> **TASK INSTRUCTIONS**
Transcribe exactly the lines that fall between the one holding "a) A 2-D display" and the one holding "2024-07-24 at 16 07", inclusive, from the entries below.

> **MATERIALS PROVIDED**
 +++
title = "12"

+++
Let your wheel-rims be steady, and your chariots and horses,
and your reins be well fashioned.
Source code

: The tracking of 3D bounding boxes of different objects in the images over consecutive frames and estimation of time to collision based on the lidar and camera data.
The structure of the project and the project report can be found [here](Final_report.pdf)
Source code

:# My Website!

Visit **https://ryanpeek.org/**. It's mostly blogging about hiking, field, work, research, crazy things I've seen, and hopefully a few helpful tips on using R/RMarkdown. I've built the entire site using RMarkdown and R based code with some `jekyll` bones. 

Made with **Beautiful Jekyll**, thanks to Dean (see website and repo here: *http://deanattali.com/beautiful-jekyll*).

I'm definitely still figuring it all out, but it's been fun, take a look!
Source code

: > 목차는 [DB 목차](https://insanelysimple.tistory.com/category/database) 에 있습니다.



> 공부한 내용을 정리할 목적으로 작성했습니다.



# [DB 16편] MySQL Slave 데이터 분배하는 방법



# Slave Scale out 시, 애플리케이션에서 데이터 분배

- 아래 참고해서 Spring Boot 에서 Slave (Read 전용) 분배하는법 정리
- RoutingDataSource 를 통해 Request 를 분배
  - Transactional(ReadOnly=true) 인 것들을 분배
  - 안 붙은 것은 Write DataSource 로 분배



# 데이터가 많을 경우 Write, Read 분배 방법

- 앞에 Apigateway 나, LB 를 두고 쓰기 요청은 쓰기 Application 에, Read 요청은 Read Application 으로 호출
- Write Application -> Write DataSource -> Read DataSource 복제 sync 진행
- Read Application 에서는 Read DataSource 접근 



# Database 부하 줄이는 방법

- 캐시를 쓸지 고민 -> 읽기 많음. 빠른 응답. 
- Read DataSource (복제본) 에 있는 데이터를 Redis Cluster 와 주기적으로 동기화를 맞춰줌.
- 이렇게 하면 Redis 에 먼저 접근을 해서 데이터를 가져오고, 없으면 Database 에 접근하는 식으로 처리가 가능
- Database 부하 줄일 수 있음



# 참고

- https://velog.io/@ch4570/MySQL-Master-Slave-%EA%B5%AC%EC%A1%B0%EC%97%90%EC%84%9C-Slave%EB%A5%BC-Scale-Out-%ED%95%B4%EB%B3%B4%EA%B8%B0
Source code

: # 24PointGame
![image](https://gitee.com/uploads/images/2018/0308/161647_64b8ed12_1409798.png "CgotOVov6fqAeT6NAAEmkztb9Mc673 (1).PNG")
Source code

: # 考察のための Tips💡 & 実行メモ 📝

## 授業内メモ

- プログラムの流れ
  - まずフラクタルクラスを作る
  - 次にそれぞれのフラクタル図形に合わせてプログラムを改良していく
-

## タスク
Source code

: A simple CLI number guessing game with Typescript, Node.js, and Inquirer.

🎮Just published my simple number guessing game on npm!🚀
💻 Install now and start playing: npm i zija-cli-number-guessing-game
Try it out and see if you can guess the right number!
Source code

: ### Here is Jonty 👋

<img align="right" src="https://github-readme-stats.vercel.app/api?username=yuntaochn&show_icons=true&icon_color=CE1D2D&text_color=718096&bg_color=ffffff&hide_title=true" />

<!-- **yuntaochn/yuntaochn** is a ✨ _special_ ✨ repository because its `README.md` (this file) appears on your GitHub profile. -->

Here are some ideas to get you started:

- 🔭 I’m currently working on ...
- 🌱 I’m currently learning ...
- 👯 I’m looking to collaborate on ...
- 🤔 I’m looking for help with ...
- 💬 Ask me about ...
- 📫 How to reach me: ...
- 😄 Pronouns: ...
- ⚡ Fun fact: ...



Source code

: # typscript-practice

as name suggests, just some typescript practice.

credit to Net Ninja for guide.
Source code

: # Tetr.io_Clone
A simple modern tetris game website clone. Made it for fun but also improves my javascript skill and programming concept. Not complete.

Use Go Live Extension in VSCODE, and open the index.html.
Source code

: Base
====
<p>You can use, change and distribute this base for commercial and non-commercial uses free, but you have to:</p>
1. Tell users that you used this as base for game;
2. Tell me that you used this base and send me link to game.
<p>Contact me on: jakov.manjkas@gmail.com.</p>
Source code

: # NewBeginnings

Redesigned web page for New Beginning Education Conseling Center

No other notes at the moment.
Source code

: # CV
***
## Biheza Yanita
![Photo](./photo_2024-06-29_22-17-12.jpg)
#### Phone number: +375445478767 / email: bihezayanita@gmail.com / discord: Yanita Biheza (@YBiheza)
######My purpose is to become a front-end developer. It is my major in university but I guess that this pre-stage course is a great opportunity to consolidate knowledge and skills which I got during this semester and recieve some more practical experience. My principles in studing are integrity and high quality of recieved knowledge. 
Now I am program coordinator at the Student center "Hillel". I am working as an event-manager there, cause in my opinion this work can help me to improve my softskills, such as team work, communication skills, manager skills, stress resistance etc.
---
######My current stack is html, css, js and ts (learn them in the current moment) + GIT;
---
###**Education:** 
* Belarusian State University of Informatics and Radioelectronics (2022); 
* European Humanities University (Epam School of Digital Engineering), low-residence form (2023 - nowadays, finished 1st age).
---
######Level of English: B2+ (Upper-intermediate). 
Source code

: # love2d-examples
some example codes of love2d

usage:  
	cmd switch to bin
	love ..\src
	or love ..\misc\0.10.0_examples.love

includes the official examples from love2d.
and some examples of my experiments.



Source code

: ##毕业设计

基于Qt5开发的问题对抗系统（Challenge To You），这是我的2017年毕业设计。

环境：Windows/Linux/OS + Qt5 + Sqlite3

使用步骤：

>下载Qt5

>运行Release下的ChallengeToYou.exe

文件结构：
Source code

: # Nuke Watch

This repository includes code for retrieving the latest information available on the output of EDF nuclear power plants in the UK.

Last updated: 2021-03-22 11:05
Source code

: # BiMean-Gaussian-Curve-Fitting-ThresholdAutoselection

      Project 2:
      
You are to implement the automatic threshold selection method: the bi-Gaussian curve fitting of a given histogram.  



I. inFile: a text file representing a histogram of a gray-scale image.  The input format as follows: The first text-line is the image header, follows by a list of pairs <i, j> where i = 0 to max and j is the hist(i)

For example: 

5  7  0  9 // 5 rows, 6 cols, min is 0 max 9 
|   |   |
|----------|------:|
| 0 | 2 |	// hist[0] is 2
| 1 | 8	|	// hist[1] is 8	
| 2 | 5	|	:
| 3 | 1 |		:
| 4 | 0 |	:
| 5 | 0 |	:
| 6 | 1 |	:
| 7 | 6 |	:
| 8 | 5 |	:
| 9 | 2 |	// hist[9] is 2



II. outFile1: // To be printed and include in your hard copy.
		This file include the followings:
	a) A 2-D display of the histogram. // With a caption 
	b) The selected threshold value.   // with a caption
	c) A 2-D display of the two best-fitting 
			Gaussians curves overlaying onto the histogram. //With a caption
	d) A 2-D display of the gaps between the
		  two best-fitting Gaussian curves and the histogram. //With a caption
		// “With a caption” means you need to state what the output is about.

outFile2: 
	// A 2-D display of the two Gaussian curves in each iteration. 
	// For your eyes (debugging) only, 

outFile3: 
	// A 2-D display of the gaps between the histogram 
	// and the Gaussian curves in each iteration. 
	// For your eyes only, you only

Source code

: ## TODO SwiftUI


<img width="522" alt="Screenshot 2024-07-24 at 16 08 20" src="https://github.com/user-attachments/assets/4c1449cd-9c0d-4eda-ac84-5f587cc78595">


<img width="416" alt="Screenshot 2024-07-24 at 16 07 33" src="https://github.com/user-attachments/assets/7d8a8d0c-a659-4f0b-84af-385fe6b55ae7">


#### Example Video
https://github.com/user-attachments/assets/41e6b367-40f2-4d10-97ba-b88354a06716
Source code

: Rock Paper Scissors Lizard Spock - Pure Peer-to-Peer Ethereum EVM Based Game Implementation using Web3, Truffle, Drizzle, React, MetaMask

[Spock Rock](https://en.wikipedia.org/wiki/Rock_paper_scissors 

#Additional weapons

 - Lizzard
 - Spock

> **TASK OUTPUT**
	a) A 2-D display of the histogram. // With a caption 
	b) The selected threshold value.   // with a caption
	c) A 2-D display of the two best-fitting 
			Gaussians curves overlaying onto the histogram. //With a caption
	d) A 2-D display of the gaps between the
		  two best-fitting Gaussian curves and the histogram. //With a caption
		// “With a caption” means you need to state what the output is about.

outFile2: 
	// A 2-D display of the two Gaussian curves in each iteration. 
	// For your eyes (debugging) only, 

outFile3: 
	// A 2-D display of the gaps between the histogram 
	// and the Gaussian curves in each iteration. 
	// For your eyes only, you only

Source code

: ## TODO SwiftUI


<img width="522" alt="Screenshot 2024-07-24 at 16 08 20" src="https://github.com/user-attachments/assets/4c1449cd-9c0d-4eda-ac84-5f587cc78595">


<img width="416" alt="Screenshot 2024-07-24 at 16 07 33" src="https://github.com/user-attachments/assets/7d8a8d0c-a659-4f0b-84af-385fe6b55ae7">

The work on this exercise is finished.